The Theology of Randomness
Now let me go on a soul journey, a religious phenomenon, a current cultural one. Do you know what the largest Church in America is? That’s right, it is Joel Osteen’s. He is a prosperity evangelist. He has two beautiful expensive homes, a private jet, and takes no salary from his church because God has richly blessed his message. His money comes from speaking events and the sales of his books. His message repeated endlessly is God will protect and provide for you by faith. Have enough faith and boom! Or the corollary, no boom not enough faith. How can anybody who reads the bible believe such babble. The answer is randomness.

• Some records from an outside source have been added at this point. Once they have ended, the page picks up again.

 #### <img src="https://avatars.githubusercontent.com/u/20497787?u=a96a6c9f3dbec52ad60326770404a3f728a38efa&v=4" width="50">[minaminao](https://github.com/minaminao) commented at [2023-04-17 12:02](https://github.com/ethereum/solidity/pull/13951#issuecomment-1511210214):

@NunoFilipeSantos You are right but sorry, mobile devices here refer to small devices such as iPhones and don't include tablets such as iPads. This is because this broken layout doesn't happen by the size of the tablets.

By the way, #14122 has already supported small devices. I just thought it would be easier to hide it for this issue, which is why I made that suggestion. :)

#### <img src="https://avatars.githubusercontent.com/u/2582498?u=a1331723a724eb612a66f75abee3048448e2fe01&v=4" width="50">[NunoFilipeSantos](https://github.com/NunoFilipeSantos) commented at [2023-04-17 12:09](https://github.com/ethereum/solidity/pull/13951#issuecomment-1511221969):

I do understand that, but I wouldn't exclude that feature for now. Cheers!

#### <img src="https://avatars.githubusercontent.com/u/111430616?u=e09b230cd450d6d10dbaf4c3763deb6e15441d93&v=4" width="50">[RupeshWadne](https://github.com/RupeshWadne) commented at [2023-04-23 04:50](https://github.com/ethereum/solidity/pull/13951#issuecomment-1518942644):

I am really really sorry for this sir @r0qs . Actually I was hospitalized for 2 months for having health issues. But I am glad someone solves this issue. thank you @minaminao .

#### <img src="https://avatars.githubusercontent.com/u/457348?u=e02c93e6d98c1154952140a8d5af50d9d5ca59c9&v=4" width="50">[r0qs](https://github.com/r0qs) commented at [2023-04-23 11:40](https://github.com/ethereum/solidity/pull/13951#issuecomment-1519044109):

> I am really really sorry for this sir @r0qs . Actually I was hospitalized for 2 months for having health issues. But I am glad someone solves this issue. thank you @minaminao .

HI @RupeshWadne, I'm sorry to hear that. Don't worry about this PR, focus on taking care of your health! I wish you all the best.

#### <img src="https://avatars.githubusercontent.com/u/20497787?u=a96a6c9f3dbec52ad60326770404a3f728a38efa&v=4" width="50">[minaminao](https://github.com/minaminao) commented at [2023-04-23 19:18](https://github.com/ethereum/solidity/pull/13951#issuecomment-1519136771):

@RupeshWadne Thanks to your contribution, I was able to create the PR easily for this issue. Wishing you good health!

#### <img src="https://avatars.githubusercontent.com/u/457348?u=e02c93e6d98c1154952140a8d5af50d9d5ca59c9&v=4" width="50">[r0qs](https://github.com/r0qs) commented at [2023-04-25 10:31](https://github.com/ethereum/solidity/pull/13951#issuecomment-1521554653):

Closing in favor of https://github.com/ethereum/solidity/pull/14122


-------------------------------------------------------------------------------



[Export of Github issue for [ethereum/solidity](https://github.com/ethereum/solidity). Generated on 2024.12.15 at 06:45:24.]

Take this example that I heard him use. He had preached that God promised to put a hedge around his faithful believers. That is actually in the Bible. He then told the story of a man in his congregation that embraced this teaching and by faith claimed it. Soon after, he took his family to Forida for a vacation (Disney no doubt) and while driving on the interstate they got tangled in a multicar accident. Sure enough, cars and bodies were strewn around, but his family passed safely through. He told Joel how God had saved them putting a hedge around their car. That will preach, at least in Joel’s Church.

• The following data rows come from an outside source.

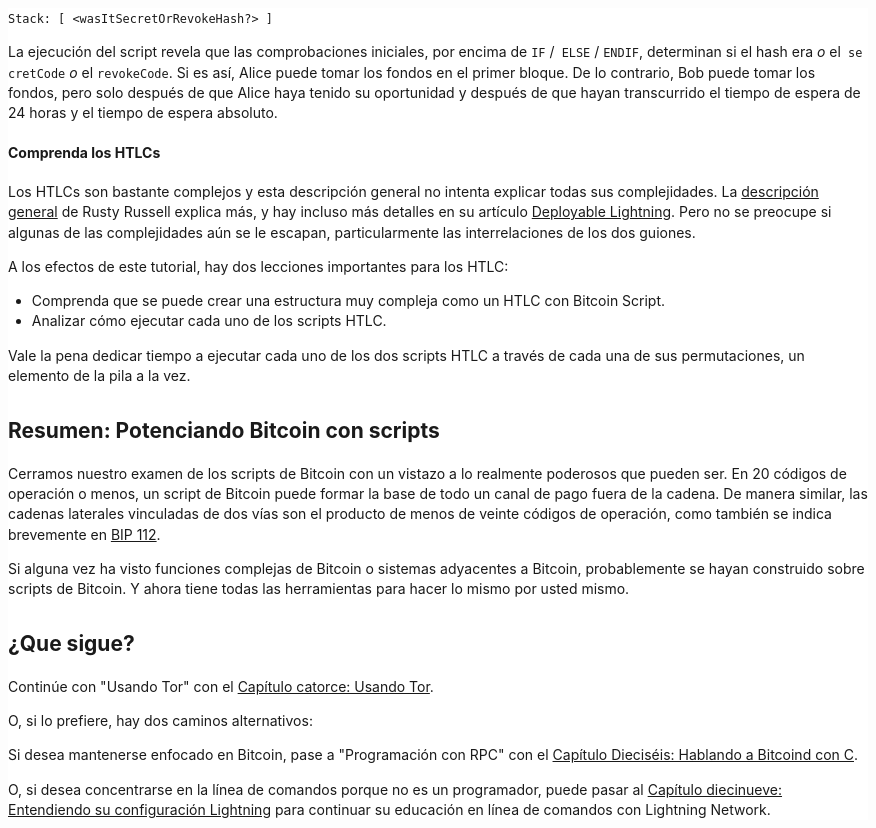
 ```
Stack: [ <wasItSecretOrRevokeHash?> ]
```

La ejecución del script revela que las comprobaciones iniciales, por encima de `IF` /` ELSE` / `ENDIF`, determinan si el hash era _o_ el` secretCode` _o_ el `revokeCode`. Si es así, Alice puede tomar los fondos en el primer bloque. De lo contrario, Bob puede tomar los fondos, pero solo después de que Alice haya tenido su oportunidad y después de que hayan transcurrido el tiempo de espera de 24 horas y el tiempo de espera absoluto.

#### Comprenda los HTLCs

Los HTLCs son bastante complejos y esta descripción general no intenta explicar todas sus complejidades. La [descripción general](https://rusty.ozlabs.org/?p=462) de Rusty Russell explica más, y hay incluso más detalles en su artículo [Deployable Lightning](https://github.com/ElementsProject/lightning/blob/master/doc/deployable-lightning.pdf). Pero no se preocupe si algunas de las complejidades aún se le escapan, particularmente las interrelaciones de los dos guiones.

A los efectos de este tutorial, hay dos lecciones importantes para los HTLC:

   * Comprenda que se puede crear una estructura muy compleja como un HTLC con Bitcoin Script.
   * Analizar cómo ejecutar cada uno de los scripts HTLC.

Vale la pena dedicar tiempo a ejecutar cada uno de los dos scripts HTLC a través de cada una de sus permutaciones, un elemento de la pila a la vez.

## Resumen: Potenciando Bitcoin con scripts

Cerramos nuestro examen de los scripts de Bitcoin con un vistazo a lo realmente poderosos que pueden ser. En 20 códigos de operación o menos, un script de Bitcoin puede formar la base de todo un canal de pago fuera de la cadena. De manera similar, las cadenas laterales vinculadas de dos vías son el producto de menos de veinte códigos de operación, como también se indica brevemente en [BIP 112](https://github.com/bitcoin/bips/blob/master/bip-0112.mediawiki).

Si alguna vez ha visto funciones complejas de Bitcoin o sistemas adyacentes a Bitcoin, probablemente se hayan construido sobre scripts de Bitcoin. Y ahora tiene todas las herramientas para hacer lo mismo por usted mismo.

## ¿Que sigue?

Continúe con "Usando Tor" con el [Capítulo catorce: Usando Tor](14_0_Usando_Tor.md).

O, si lo prefiere, hay dos caminos alternativos:

Si desea mantenerse enfocado en Bitcoin, pase a "Programación con RPC" con el [Capítulo Dieciséis: Hablando a Bitcoind con C](16_0_Hablando_a_Bitcoind_con_C.md).

O, si desea concentrarse en la línea de comandos porque no es un programador, puede pasar al [Capítulo diecinueve: Entendiendo su configuración Lightning](19_0_Entendiendo_Su_Configuracion_Lightning.md) para continuar su educación en línea de comandos con Lightning Network.
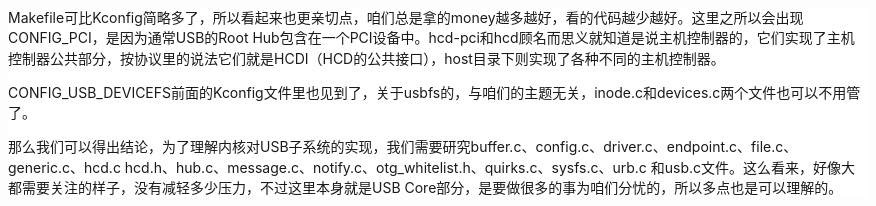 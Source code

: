 Makefile可比Kconfig简略多了，所以看起来也更亲切点，咱们总是拿的money越多越好，看的代码越少越好。这里之所以会出现CONFIG_PCI，是因为通常USB的Root Hub包含在一个PCI设备中。hcd-pci和hcd顾名而思义就知道是说主机控制器的，它们实现了主机控制器公共部分，按协议里的说法它们就是HCDI（HCD的公共接口），host目录下则实现了各种不同的主机控制器。

CONFIG_USB_DEVICEFS前面的Kconfig文件里也见到了，关于usbfs的，与咱们的主题无关，inode.c和devices.c两个文件也可以不用管了。

那么我们可以得出结论，为了理解内核对USB子系统的实现，我们需要研究buffer.c、config.c、driver.c、endpoint.c、file.c、generic.c、hcd.c  hcd.h、hub.c、message.c、notify.c、otg_whitelist.h、quirks.c、sysfs.c、urb.c 和usb.c文件。这么看来，好像大都需要关注的样子，没有减轻多少压力，不过这里本身就是USB Core部分，是要做很多的事为咱们分忧的，所以多点也是可以理解的。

In mainline places someone will at the coffee hour say, “You know that sermon troubled me. Not that I think God isn’t good but is God that cruel or capricious? What about those other people in the accident? Weren’t some of them Christians?" Joel’s system makes it clear. Yeah, Christians but faithful? I think it not so much God, but randomness. Take it one step further. Imagine a family of non-believers who were in the same accident but were not hurt. After all, scripture tells us “The rain falls on the just and the unjust.” Seems the God of the bible isn’t that random.
God’s Collateral Damage
Recently, the new President declared that he believed that God saved him during the assassination attempt in Pennsyvania. When I heard this, I was standing among obvious cynics one of whom cracked, “What about those wounded and the guy killed? Was that God’s collateral damage?" That is a tremendous theological question! Perhaps it would be better to note that wildfire strikes both the just and the unjust and learn to live with it. This world is full of randomness and we Christians think it is related to our fallenness. Maybe?

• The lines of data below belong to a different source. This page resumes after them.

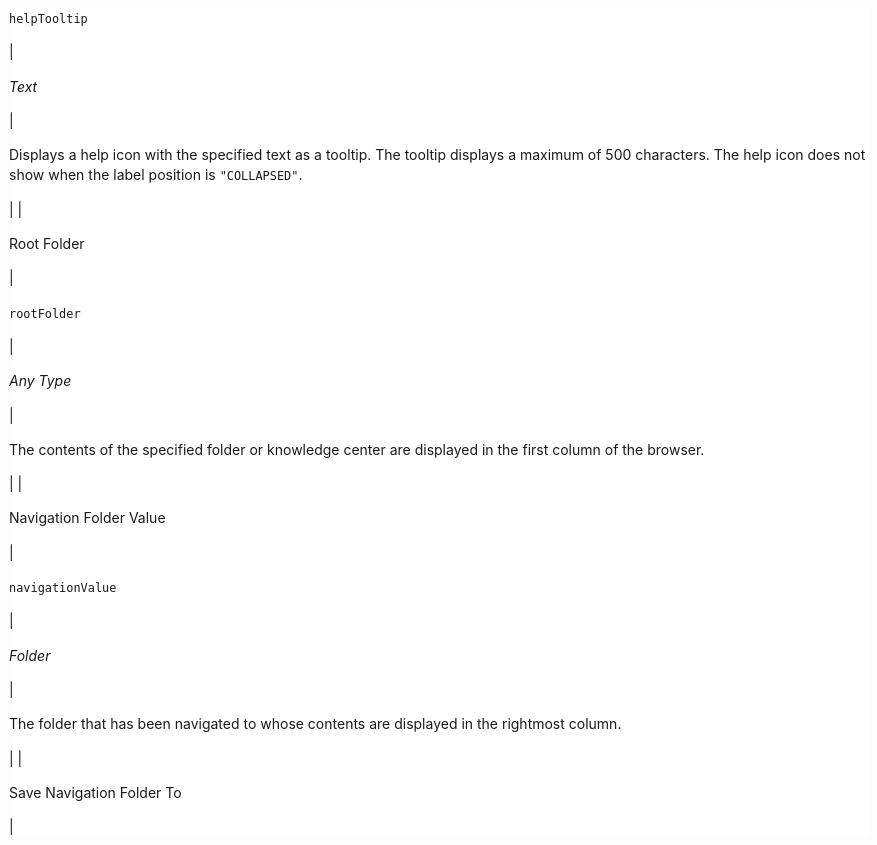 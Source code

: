 `helpTooltip`

 |

_Text_

 |

Displays a help icon with the specified text as a tooltip. The tooltip displays a maximum of 500 characters. The help icon does not show when the label position is `"COLLAPSED"`.

 |
|

Root Folder

 |

`rootFolder`

 |

_Any Type_

 |

The contents of the specified folder or knowledge center are displayed in the first column of the browser.

 |
|

Navigation Folder Value

 |

`navigationValue`

 |

_Folder_

 |

The folder that has been navigated to whose contents are displayed in the rightmost column.

 |
|

Save Navigation Folder To

 |
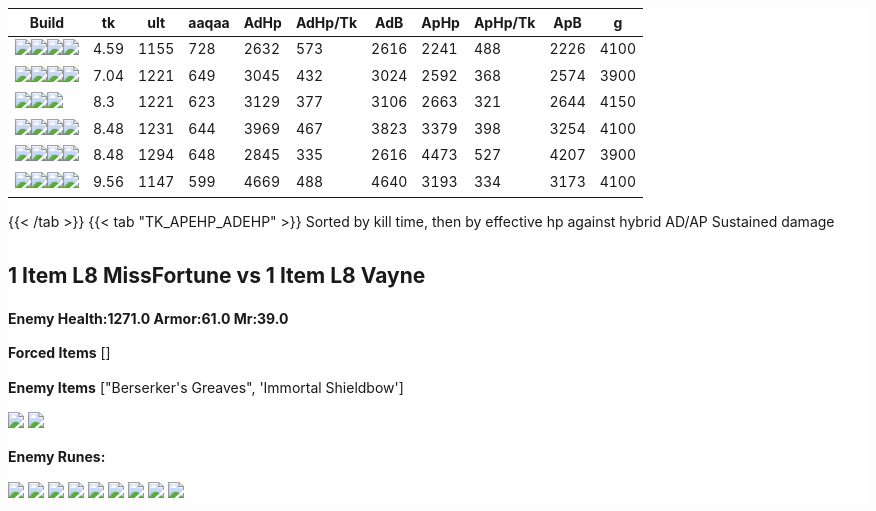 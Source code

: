 



 Build |tk|ult|aaqaa|AdHp|AdHp/Tk|AdB|ApHp|ApHp/Tk|ApB|g
-|-|-|-|-|-|-|-|-|-|-
![](/item/6672.png)![](/item/1001.png)![](/item/1055.png)![](/item/1036.png)|4.59|1155|728|2632|573|2616|2241|488|2226|4100
![](/item/6609.png)![](/item/1001.png)![](/item/1055.png)![](/item/1036.png)|7.04|1221|649|3045|432|3024|2592|368|2574|3900
![](/item/3161.png)![](/item/1001.png)![](/item/1055.png)|8.3|1221|623|3129|377|3106|2663|321|2644|4150
![](/item/6673.png)![](/item/1001.png)![](/item/1055.png)![](/item/1036.png)|8.48|1231|644|3969|467|3823|3379|398|3254|4100
![](/item/3156.png)![](/item/1001.png)![](/item/1055.png)![](/item/1036.png)|8.48|1294|648|2845|335|2616|4473|527|4207|3900
![](/item/3026.png)![](/item/1001.png)![](/item/1055.png)![](/item/1036.png)|9.56|1147|599|4669|488|4640|3193|334|3173|4100
{{< /tab >}}
{{< tab "TK_APEHP_ADEHP" >}}
Sorted by kill time, then by effective hp against hybrid AD/AP Sustained damage
## 1 Item L8 MissFortune vs 1 Item L8 Vayne

**Enemy Health:1271.0 Armor:61.0 Mr:39.0**


**Forced Items** []








**Enemy Items** ["Berserker's Greaves", 'Immortal Shieldbow']





![](/item/3006.png)
![](/item/6673.png)



**Enemy Runes:**





![](/Styles/Precision/LethalTempo/LethalTempo.png)
![](/Styles/Precision/Overheal.png)
![](/Styles/Precision/LegendAlacrity/LegendAlacrity.png)
![](/Styles/Precision/CutDown/CutDown.png)
![](/Styles/Resolve/BonePlating/BonePlating.png)
![](/Styles/Sorcery/Unflinching/Unflinching.png)
![](/StatMods/StatModsAttackSpeedIcon.png)
![](/StatMods/StatModsAdaptiveForceIcon.png)
![](/StatMods/StatModsArmorIcon.png)
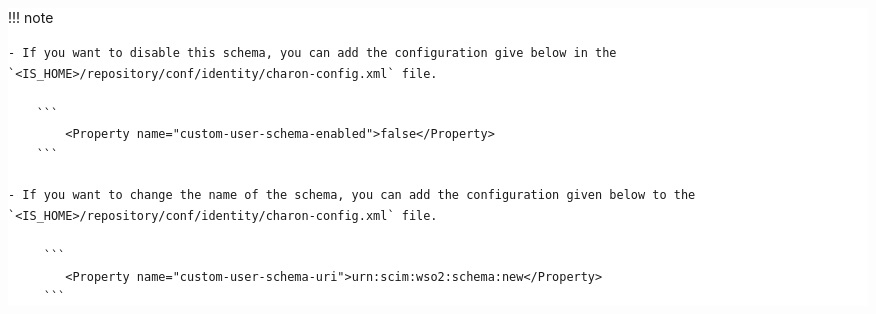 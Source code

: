 !!! note

    - If you want to disable this schema, you can add the configuration give below in the
    `<IS_HOME>/repository/conf/identity/charon-config.xml` file.
        
        ```
            <Property name="custom-user-schema-enabled">false</Property>
        ```
    
    - If you want to change the name of the schema, you can add the configuration given below to the
    `<IS_HOME>/repository/conf/identity/charon-config.xml` file.
         
         ```
            <Property name="custom-user-schema-uri">urn:scim:wso2:schema:new</Property>
         ```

Randomness explains a lot. Remember the chickens dying of hunger while still pecking away. Remember too that suffering and pain in this world is part of the package and that to declare that God is nevertheless good is a remarkable statement of faith. African Christians say it this way often amid poverty, “God is Good, all the time. All the time, God is good.” Faith is not in a payoff, but trust in the father’s steadfast love as in the prodigal son story. Our example is of course Jesus himself dying on the cross. “Into your hands I commend my spirit.” That is called faith because it involves two dynamics: trust and courage. Randomness has nothing to do with faith in God. As Paul said in Romans 8, “For those who love God, all things work for good.” In God, for the faithful, there is no randomness only God. Poetically, the night and the day are both alike. For those who love God, there is only God’s love that triumphs over all things.